Parallel bus, 31...Load, 41...Reference pulse signal, 42...Common bus, 51...Individual redundant oscillator, 61...Reference oscillator, 62...Synchronized oscillator, 63...Line driver, 65...Line Receiver, 651...Synchronization signal, 631...Input signal, 632, 633, 636, 637...Resistance,
634, 638...Transistor, 652...Diode, 66...Pulse detection signal, 67...Pulse width abnormality detection signal, 70...Stop command, 67
1,672,673,674...Resistance, 675,
676...Photocoupler, 677,678...Pulse width detection signal, 679,680,681,69
0...NOT circuit, 682...AND circuit, 68
3,686...Output, 684...Digital counter, 685...Clock pulse, 687...Reset signal, 688...Flip-flop, 689
...Sequence signal, 701, 702...Diode.

Claims (1)

[Claims] 1. A reference oscillator, a line driver that operates in response to the output of the reference oscillator or the output of a synchronized oscillator that oscillates in synchronization with other synchronization signals, and sends pulses to the output line, and an output line. and a line receiver that receives the signal and supplies the other synchronization signal to the synchronized oscillator, and
Connect the output lines of each oscillator with a common signal line, and
In the parallel redundant type oscillator for bidirectional common bus transmission in which synchronized oscillators in other oscillators are synchronized by pulses sent from one oscillator onto the common signal line, the line driver is configured to The pulse is generated by the cooperative operation of a plurality of series-connected active elements that operate in response to the output of a synchronous oscillator, and any one of the plurality of active elements in the line driver is in an ON state for a predetermined period of time or more.
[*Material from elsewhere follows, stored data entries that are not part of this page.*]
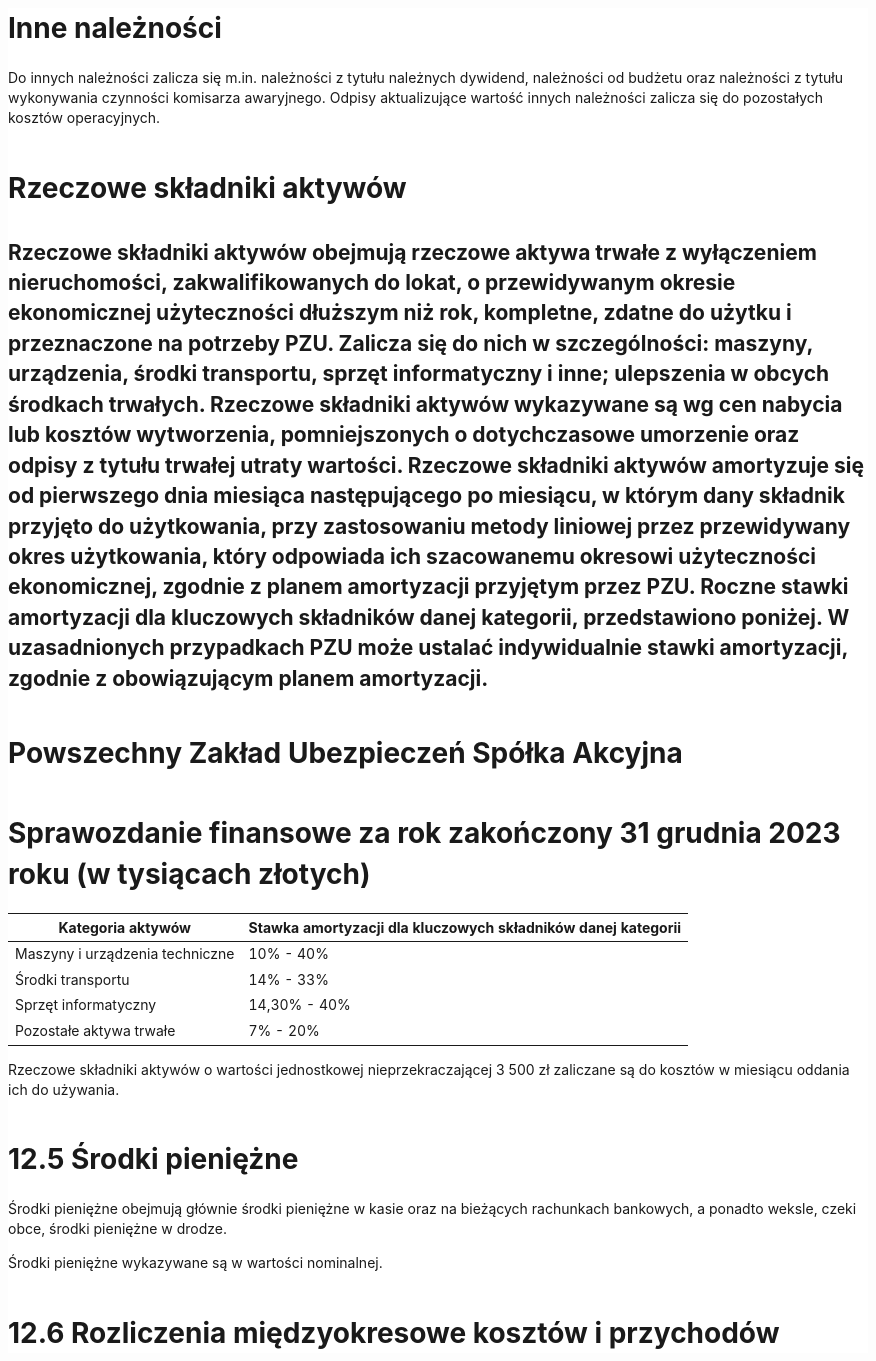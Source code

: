 # Inne należności

Do innych należności zalicza się m.in. należności z tytułu należnych dywidend, należności od budżetu oraz należności z tytułu wykonywania czynności komisarza awaryjnego. Odpisy aktualizujące wartość innych należności zalicza się do pozostałych kosztów operacyjnych.

# Rzeczowe składniki aktywów

Rzeczowe składniki aktywów obejmują rzeczowe aktywa trwałe z wyłączeniem nieruchomości, zakwalifikowanych do lokat, o przewidywanym okresie ekonomicznej użyteczności dłuższym niż rok, kompletne, zdatne do użytku i przeznaczone na potrzeby PZU. Zalicza się do nich w szczególności: maszyny, urządzenia, środki transportu, sprzęt informatyczny i inne; ulepszenia w obcych środkach trwałych. Rzeczowe składniki aktywów wykazywane są wg cen nabycia lub kosztów wytworzenia, pomniejszonych o dotychczasowe umorzenie oraz odpisy z tytułu trwałej utraty wartości. Rzeczowe składniki aktywów amortyzuje się od pierwszego dnia miesiąca następującego po miesiącu, w którym dany składnik przyjęto do użytkowania, przy zastosowaniu metody liniowej przez przewidywany okres użytkowania, który odpowiada ich szacowanemu okresowi użyteczności ekonomicznej, zgodnie z planem amortyzacji przyjętym przez PZU. Roczne stawki amortyzacji dla kluczowych składników danej kategorii, przedstawiono poniżej. W uzasadnionych przypadkach PZU może ustalać indywidualnie stawki amortyzacji, zgodnie z obowiązującym planem amortyzacji.
---
# Powszechny Zakład Ubezpieczeń Spółka Akcyjna

# Sprawozdanie finansowe za rok zakończony 31 grudnia 2023 roku (w tysiącach złotych)

|Kategoria aktywów|Stawka amortyzacji dla kluczowych składników danej kategorii|
|---|---|
|Maszyny i urządzenia techniczne|10% - 40%|
|Środki transportu|14% - 33%|
|Sprzęt informatyczny|14,30% - 40%|
|Pozostałe aktywa trwałe|7% - 20%|

Rzeczowe składniki aktywów o wartości jednostkowej nieprzekraczającej 3 500 zł zaliczane są do kosztów w miesiącu oddania ich do używania.

# 12.5 Środki pieniężne

Środki pieniężne obejmują głównie środki pieniężne w kasie oraz na bieżących rachunkach bankowych, a ponadto weksle, czeki obce, środki pieniężne w drodze.

Środki pieniężne wykazywane są w wartości nominalnej.

# 12.6 Rozliczenia międzyokresowe kosztów i przychodów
An oscillation device comprising: a pulse width abnormality detection circuit that detects that this occurs and stops each of the plurality of active elements regardless of the output of the reference oscillator or the output of the synchronized oscillator. 2. The oscillation device according to claim 1, wherein the pulse width abnormality detection circuit includes a digital counter that counts clock pulses while any of the active elements in the line driver is in an ON state.